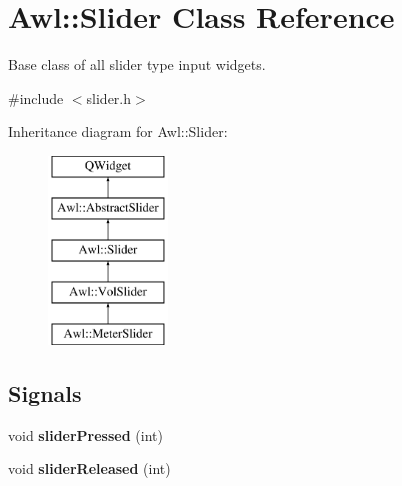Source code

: \hypertarget{class_awl_1_1_slider}{}\section{Awl\+:\+:Slider Class Reference}
\label{class_awl_1_1_slider}


Base class of all slider type input widgets.  




{\ttfamily \#include $<$slider.\+h$>$}

Inheritance diagram for Awl\+:\+:Slider\+:\begin{figure}[H]
\begin{center}
\leavevmode
\includegraphics[height=5.000000cm]{class_awl_1_1_slider}
\end{center}
\end{figure}
\subsection*{Signals}
\begin{DoxyCompactItemize}
\item 
\mbox{\label{class_awl_1_1_slider_abd4d00f9cdbc79fbfb3923c1be6b58e4}} 
void {\bfseries slider\+Pressed} (int)
\item 
\mbox{\label{class_awl_1_1_slider_abdd4ffe90e647a586ea6aef0b523a380}} 
void {\bfseries slider\+Released} (int)
\end{DoxyCompactItemize}
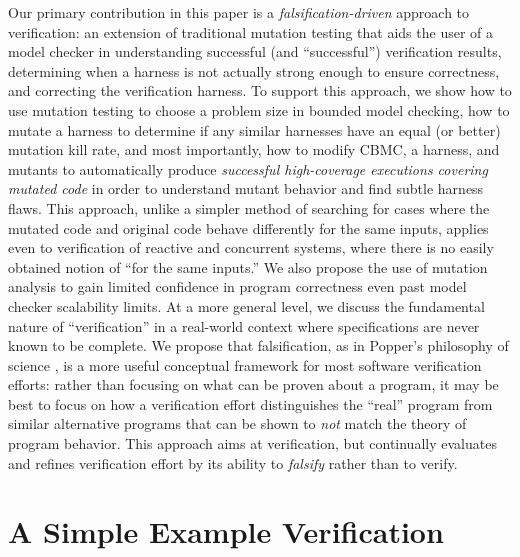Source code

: \documentclass[conference]{IEEEtran}
\begin{document}
Our primary contribution in this paper is a
\emph{falsification-driven} approach to verification: an extension of
traditional mutation testing that aids the user of a model checker in
understanding successful (and ``successful'') verification results,
determining when a harness is not actually strong enough to ensure
correctness, and correcting the verification harness.  To support this
approach, we show how to use mutation testing to choose a problem size
in bounded model checking, how to mutate a harness to determine if any
similar harnesses have an equal (or better) mutation kill rate, and
most importantly, how to modify CBMC, a harness, and mutants to
automatically produce \emph{successful high-coverage executions
  covering mutated code} in order to understand mutant behavior and
find subtle harness flaws.  This approach, unlike a simpler method of
searching for cases where the mutated code and original code behave
differently for the same inputs, applies even to verification of
reactive and concurrent systems, where there is no easily obtained
notion of ``for the same inputs.''  We also propose the use of
mutation analysis to gain limited confidence in program correctness
even past model checker scalability limits. At a more general level,
we discuss the fundamental nature of ``verification'' in a real-world
context where specifications are never known to be complete. We
propose that falsification, as in Popper's philosophy of science \cite{Popper},
is a more useful conceptual framework for most software verification
efforts: rather than focusing on what can be proven about a program,
it may be best to focus on how a verification effort distinguishes the
``real'' program from similar alternative programs that can be shown
to \emph{not} match the theory of program behavior.  This approach
aims at verification, but continually evaluates and refines verification effort
by its ability to \emph{falsify} rather than to verify.

\section{A Simple Example Verification}
\end{document}
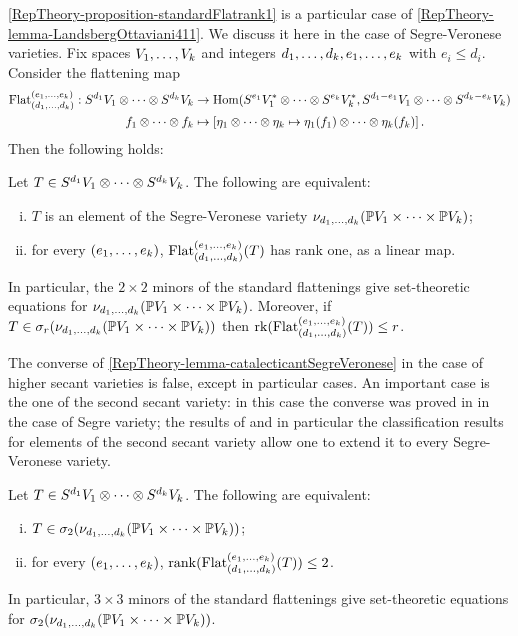 \ref{RepTheory-proposition-standardFlatrank1} is a particular case of \ref{RepTheory-lemma-LandsbergOttaviani411}. We discuss it here in the case of Segre-Veronese varieties. Fix spaces $V_1 , \ldots , V_k$ and integers $d_1 , \ldots , d_k, e_1 , \ldots , e_k$ with $e_i \leq d_i$. Consider the flattening map 
\[
\begin{aligned}
\mathrm{Flat}_{(d_1 , \ldots , d_k)}^{(e_1 , \ldots , e_k)} : S^{d_1} V_1 \otimes \cdots \otimes S^{d_k}V_k &\to \operatorname{Hom} ( S^{e_1} V_1^* \otimes \cdots \otimes S^{e_k}V_k^* , S^{d_1 - e_1} V_1 \otimes \cdots \otimes S^{d_k- e_k}V_k ) \\ 
f_1 \otimes \cdots \otimes f_k &\mapsto \left[ \eta_1 \otimes \cdots \otimes \eta_k \mapsto  \eta_1(f_1) \otimes \cdots \otimes \eta_k(f_k) \right] .
\end{aligned}
\]
Then the following holds:
\begin{lemma}
\label{RepTheory-lemma-catalecticantSegreVeronese}
 Let $T \in  S^{d_1} V_1 \otimes \cdots \otimes S^{d_k}V_k$. The following are equivalent:
 \begin{enumerate}[(i)]
  \item $T$ is an element of the Segre-Veronese variety $\nu_{d_1 , \ldots , d_k} ( \mathbb{P} V_1 \times \cdots \times \mathbb{P} V_k)$;
  \item for every $(e_1 , \ldots , e_k)$, $\mathrm{Flat}_{(d_1 , \ldots , d_k)}^{(e_1 , \ldots , e_k)}(T)$ has rank one, as a linear map. 
 \end{enumerate}
In particular, the $2 \times 2$ minors of the standard flattenings give set-theoretic equations for $\nu_{d_1 , \ldots , d_k} ( \mathbb{P} V_1 \times \cdots \times \mathbb{P} V_k)$. Moreover, if $T \in \sigma_r(\nu_{d_1 , \ldots , d_k} ( \mathbb{P} V_1 \times \cdots \times \mathbb{P} V_k))$ then $\operatorname{rk}(\mathrm{Flat}_{(d_1 , \ldots , d_k)}^{(e_1 , \ldots , e_k)}(T)) \leq r$.
\end{lemma}
The converse of \ref{RepTheory-lemma-catalecticantSegreVeronese} in the case of higher secant varieties is false, except in particular cases. An important case is the one of the second secant variety: in this case the converse was proved in \cite[Theorem 5.1]{LM04} in the case of Segre variety; the results of \cite{BL14} and in particular the classification results for elements of the second secant variety allow one to extend it to every Segre-Veronese variety.
\begin{theorem}
 \label{RepTheory-theorem-LandsbergManivelSigma2}
 Let $T \in  S^{d_1} V_1 \otimes \cdots \otimes S^{d_k}V_k$. The following are equivalent:
 \begin{enumerate}[(i)]
  \item $T \in \sigma_2(\nu_{d_1 , \ldots , d_k} ( \mathbb{P} V_1 \times \cdots \times \mathbb{P} V_k))$;
  \item for every $(e_1 , \ldots , e_k)$, $\mathrm{rank}( \mathrm{Flat}_{(d_1 , \ldots , d_k)}^{(e_1 , \ldots , e_k)}(T) ) \leq 2$. 
 \end{enumerate} 
 In particular, $3 \times 3$ minors of the standard flattenings give set-theoretic equations for $ \sigma_2(\nu_{d_1 , \ldots , d_k} ( \mathbb{P} V_1 \times \cdots \times \mathbb{P} V_k))$.
\end{theorem}
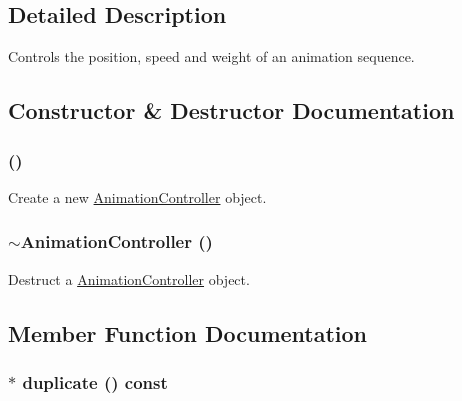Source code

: \subsection{Detailed Description}
Controls the position, speed and weight of an animation sequence. 

\subsection{Constructor \& Destructor Documentation}
\hypertarget{classm3g_1_1AnimationController_f2e8cb2c6c916983d0f87140c7b0c98e}{
\subsubsection[{AnimationController}]{ ()}}
\label{classm3g_1_1AnimationController_f2e8cb2c6c916983d0f87140c7b0c98e}


Create a new \hyperlink{classm3g_1_1AnimationController}{AnimationController} object. \hypertarget{classm3g_1_1AnimationController_346849d0f82278f30dda9f35f80e9dbe}{
\subsubsection[{$\sim$AnimationController}]{\setlength{\rightskip}{0pt plus 5cm}$\sim${\bf AnimationController} ()}}
\label{classm3g_1_1AnimationController_346849d0f82278f30dda9f35f80e9dbe}


Destruct a \hyperlink{classm3g_1_1AnimationController}{AnimationController} object. 

\subsection{Member Function Documentation}
\hypertarget{classm3g_1_1AnimationController_aab6521891038ced0961ecb78611646e}{
\subsubsection[{duplicate}]{ $\ast$ duplicate () const}}
\label{classm3g_1_1AnimationController_aab6521891038ced0961ecb78611646e}


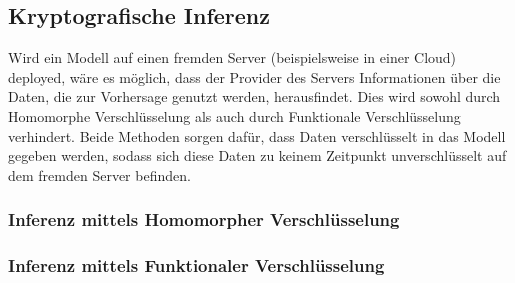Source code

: \subsection{Kryptografische Inferenz}\label{sec:krypto_inferenz}

Wird ein Modell auf einen fremden Server (beispielsweise in einer Cloud) deployed, wäre es möglich, dass der Provider des Servers Informationen über die Daten, die zur Vorhersage genutzt werden, herausfindet.
Dies wird sowohl durch Homomorphe Verschlüsselung als auch durch Funktionale Verschlüsselung verhindert.
Beide Methoden sorgen dafür, dass Daten verschlüsselt in das Modell gegeben werden, sodass sich diese Daten zu keinem Zeitpunkt unverschlüsselt auf dem fremden Server befinden.

\subsubsection*{Inferenz mittels Homomorpher Verschlüsselung}

\subsubsection*{Inferenz mittels Funktionaler Verschlüsselung}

++++++++

** Your objective **
Exactly what appears in the records above must be returned, apart from the pictures.

** Output of the task **
Source code

: \hypertarget{class_awl_1_1_slider}{}\section{Awl\+:\+:Slider Class Reference}
\label{class_awl_1_1_slider}


Base class of all slider type input widgets.  




{\ttfamily \#include $<$slider.\+h$>$}

Inheritance diagram for Awl\+:\+:Slider\+:\begin{figure}[H]
\begin{center}
\leavevmode
\includegraphics[height=5.000000cm]{class_awl_1_1_slider}
\end{center}
\end{figure}
\subsection*{Signals}
\begin{DoxyCompactItemize}
\item 
\mbox{\label{class_awl_1_1_slider_abd4d00f9cdbc79fbfb3923c1be6b58e4}} 
void {\bfseries slider\+Pressed} (int)
\item 
\mbox{\label{class_awl_1_1_slider_abdd4ffe90e647a586ea6aef0b523a380}} 
void {\bfseries slider\+Released} (int)
\end{DoxyCompactItemize}
Source code

: \documentclass[conference]{IEEEtran}
\begin{document}
Our primary contribution in this paper is a
\emph{falsification-driven} approach to verification: an extension of
traditional mutation testing that aids the user of a model checker in
understanding successful (and ``successful'') verification results,
determining when a harness is not actually strong enough to ensure
correctness, and correcting the verification harness.  To support this
approach, we show how to use mutation testing to choose a problem size
in bounded model checking, how to mutate a harness to determine if any
similar harnesses have an equal (or better) mutation kill rate, and
most importantly, how to modify CBMC, a harness, and mutants to
automatically produce \emph{successful high-coverage executions
  covering mutated code} in order to understand mutant behavior and
find subtle harness flaws.  This approach, unlike a simpler method of
searching for cases where the mutated code and original code behave
differently for the same inputs, applies even to verification of
reactive and concurrent systems, where there is no easily obtained
notion of ``for the same inputs.''  We also propose the use of
mutation analysis to gain limited confidence in program correctness
even past model checker scalability limits. At a more general level,
we discuss the fundamental nature of ``verification'' in a real-world
context where specifications are never known to be complete. We
propose that falsification, as in Popper's philosophy of science \cite{Popper},
is a more useful conceptual framework for most software verification
efforts: rather than focusing on what can be proven about a program,
it may be best to focus on how a verification effort distinguishes the
``real'' program from similar alternative programs that can be shown
to \emph{not} match the theory of program behavior.  This approach
aims at verification, but continually evaluates and refines verification effort
by its ability to \emph{falsify} rather than to verify.

\section{A Simple Example Verification}
\end{document}
 \ref{RepTheory-proposition-standardFlatrank1} is a particular case of \ref{RepTheory-lemma-LandsbergOttaviani411}. We discuss it here in the case of Segre-Veronese varieties. Fix spaces $V_1 , \ldots , V_k$ and integers $d_1 , \ldots , d_k, e_1 , \ldots , e_k$ with $e_i \leq d_i$. Consider the flattening map 
\[
\begin{aligned}
\mathrm{Flat}_{(d_1 , \ldots , d_k)}^{(e_1 , \ldots , e_k)} : S^{d_1} V_1 \otimes \cdots \otimes S^{d_k}V_k &\to \operatorname{Hom} ( S^{e_1} V_1^* \otimes \cdots \otimes S^{e_k}V_k^* , S^{d_1 - e_1} V_1 \otimes \cdots \otimes S^{d_k- e_k}V_k ) \\ 
f_1 \otimes \cdots \otimes f_k &\mapsto \left[ \eta_1 \otimes \cdots \otimes \eta_k \mapsto  \eta_1(f_1) \otimes \cdots \otimes \eta_k(f_k) \right] .
\end{aligned}
\]
Then the following holds:
\begin{lemma}
\label{RepTheory-lemma-catalecticantSegreVeronese}
 Let $T \in  S^{d_1} V_1 \otimes \cdots \otimes S^{d_k}V_k$. The following are equivalent:
 \begin{enumerate}[(i)]
  \item $T$ is an element of the Segre-Veronese variety $\nu_{d_1 , \ldots , d_k} ( \mathbb{P} V_1 \times \cdots \times \mathbb{P} V_k)$;
  \item for every $(e_1 , \ldots , e_k)$, $\mathrm{Flat}_{(d_1 , \ldots , d_k)}^{(e_1 , \ldots , e_k)}(T)$ has rank one, as a linear map. 
 \end{enumerate}
In particular, the $2 \times 2$ minors of the standard flattenings give set-theoretic equations for $\nu_{d_1 , \ldots , d_k} ( \mathbb{P} V_1 \times \cdots \times \mathbb{P} V_k)$. Moreover, if $T \in \sigma_r(\nu_{d_1 , \ldots , d_k} ( \mathbb{P} V_1 \times \cdots \times \mathbb{P} V_k))$ then $\operatorname{rk}(\mathrm{Flat}_{(d_1 , \ldots , d_k)}^{(e_1 , \ldots , e_k)}(T)) \leq r$.
\end{lemma}
The converse of \ref{RepTheory-lemma-catalecticantSegreVeronese} in the case of higher secant varieties is false, except in particular cases. An important case is the one of the second secant variety: in this case the converse was proved in \cite[Theorem 5.1]{LM04} in the case of Segre variety; the results of \cite{BL14} and in particular the classification results for elements of the second secant variety allow one to extend it to every Segre-Veronese variety.
\begin{theorem}
 \label{RepTheory-theorem-LandsbergManivelSigma2}
 Let $T \in  S^{d_1} V_1 \otimes \cdots \otimes S^{d_k}V_k$. The following are equivalent:
 \begin{enumerate}[(i)]
  \item $T \in \sigma_2(\nu_{d_1 , \ldots , d_k} ( \mathbb{P} V_1 \times \cdots \times \mathbb{P} V_k))$;
  \item for every $(e_1 , \ldots , e_k)$, $\mathrm{rank}( \mathrm{Flat}_{(d_1 , \ldots , d_k)}^{(e_1 , \ldots , e_k)}(T) ) \leq 2$. 
 \end{enumerate} 
 In particular, $3 \times 3$ minors of the standard flattenings give set-theoretic equations for $ \sigma_2(\nu_{d_1 , \ldots , d_k} ( \mathbb{P} V_1 \times \cdots \times \mathbb{P} V_k))$.
\end{theorem}
Source code

: \subsection{Detailed Description}
Controls the position, speed and weight of an animation sequence. 

\subsection{Constructor \& Destructor Documentation}
\hypertarget{classm3g_1_1AnimationController_f2e8cb2c6c916983d0f87140c7b0c98e}{
\subsubsection[{AnimationController}]{ ()}}
\label{classm3g_1_1AnimationController_f2e8cb2c6c916983d0f87140c7b0c98e}


Create a new \hyperlink{classm3g_1_1AnimationController}{AnimationController} object. \hypertarget{classm3g_1_1AnimationController_346849d0f82278f30dda9f35f80e9dbe}{
\subsubsection[{$\sim$AnimationController}]{\setlength{\rightskip}{0pt plus 5cm}$\sim${\bf AnimationController} ()}}
\label{classm3g_1_1AnimationController_346849d0f82278f30dda9f35f80e9dbe}


Destruct a \hyperlink{classm3g_1_1AnimationController}{AnimationController} object. 

\subsection{Member Function Documentation}
\hypertarget{classm3g_1_1AnimationController_aab6521891038ced0961ecb78611646e}{
\subsubsection[{duplicate}]{ $\ast$ duplicate () const}}
\label{classm3g_1_1AnimationController_aab6521891038ced0961ecb78611646e}


Source code

: \subsection{Kryptografische Inferenz}\label{sec:krypto_inferenz}

Wird ein Modell auf einen fremden Server (beispielsweise in einer Cloud) deployed, wäre es möglich, dass der Provider des Servers Informationen über die Daten, die zur Vorhersage genutzt werden, herausfindet.
Dies wird sowohl durch Homomorphe Verschlüsselung als auch durch Funktionale Verschlüsselung verhindert.
Beide Methoden sorgen dafür, dass Daten verschlüsselt in das Modell gegeben werden, sodass sich diese Daten zu keinem Zeitpunkt unverschlüsselt auf dem fremden Server befinden.

\subsubsection*{Inferenz mittels Homomorpher Verschlüsselung}

\subsubsection*{Inferenz mittels Funktionaler Verschlüsselung}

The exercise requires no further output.